(Records for this task Opens)
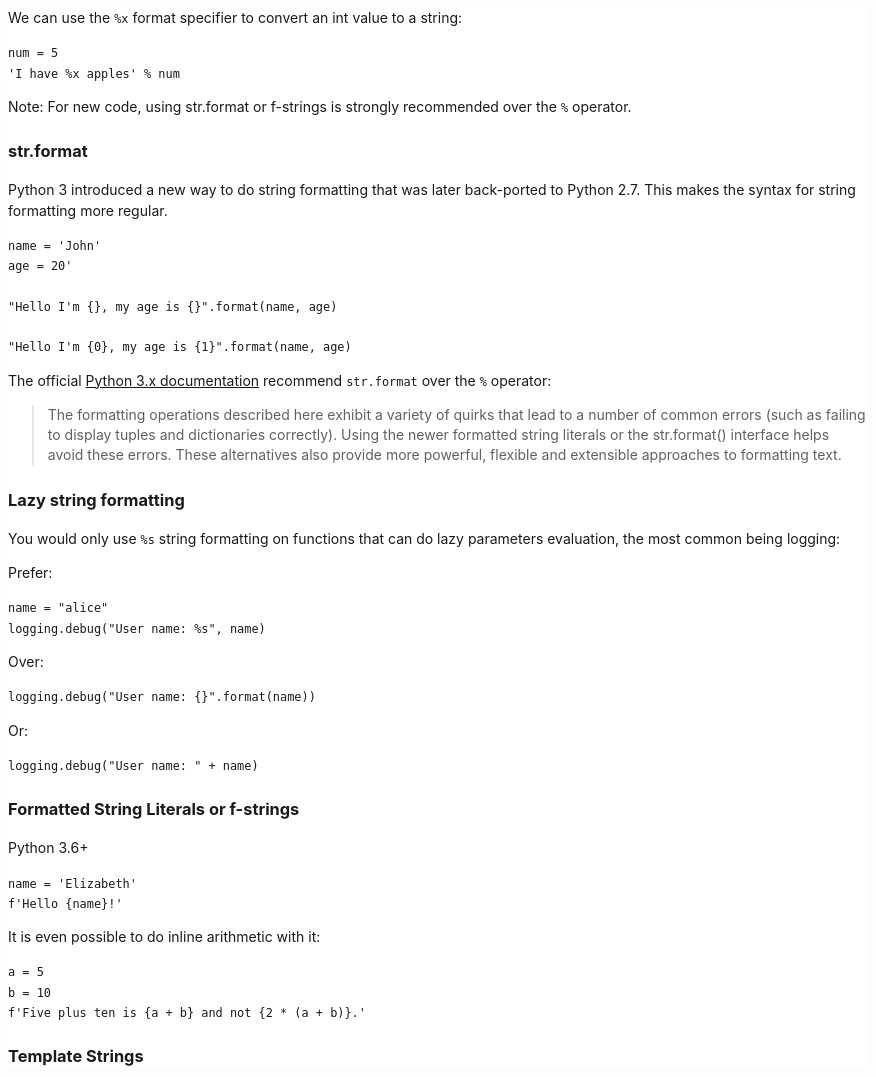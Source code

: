 We can use the `%x` format specifier to convert an int value to a string:

    num = 5
    'I have %x apples' % num

Note: For new code, using str.format or f-strings is strongly recommended over the `%` operator.

### str.format

Python 3 introduced a new way to do string formatting that was later back-ported to Python 2.7. This makes the syntax for string formatting more regular.

    name = 'John'
    age = 20'

    "Hello I'm {}, my age is {}".format(name, age)

    "Hello I'm {0}, my age is {1}".format(name, age)

The official [Python 3.x documentation](https://docs.python.org/3/library/stdtypes.html?highlight=sprintf#printf-style-string-formatting) recommend `str.format` over the `%` operator:

> The formatting operations described here exhibit a variety of quirks that lead to a number of common errors (such as failing to display tuples and dictionaries correctly). Using the newer formatted string literals or the str.format() interface helps avoid these errors. These alternatives also provide more powerful, flexible and extensible approaches to formatting text.

### Lazy string formatting

You would only use `%s` string formatting on functions that can do lazy parameters evaluation, the most common being logging:

Prefer:

    name = "alice"
    logging.debug("User name: %s", name)

Over:

    logging.debug("User name: {}".format(name))

Or:

    logging.debug("User name: " + name)

### Formatted String Literals or f-strings

Python 3.6+

    name = 'Elizabeth'
    f'Hello {name}!'

It is even possible to do inline arithmetic with it:

    a = 5
    b = 10
    f'Five plus ten is {a + b} and not {2 * (a + b)}.'

### Template Strings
(Records for this task Closes)
Your goal
Bring together all lines of the entries above in which the string "logging" occurs.

Result below
You would only use `%s` string formatting on functions that can do lazy parameters evaluation, the most common being logging:
    logging.debug("User name: %s", name)
    logging.debug("User name: {}".format(name))
    logging.debug("User name: " + name)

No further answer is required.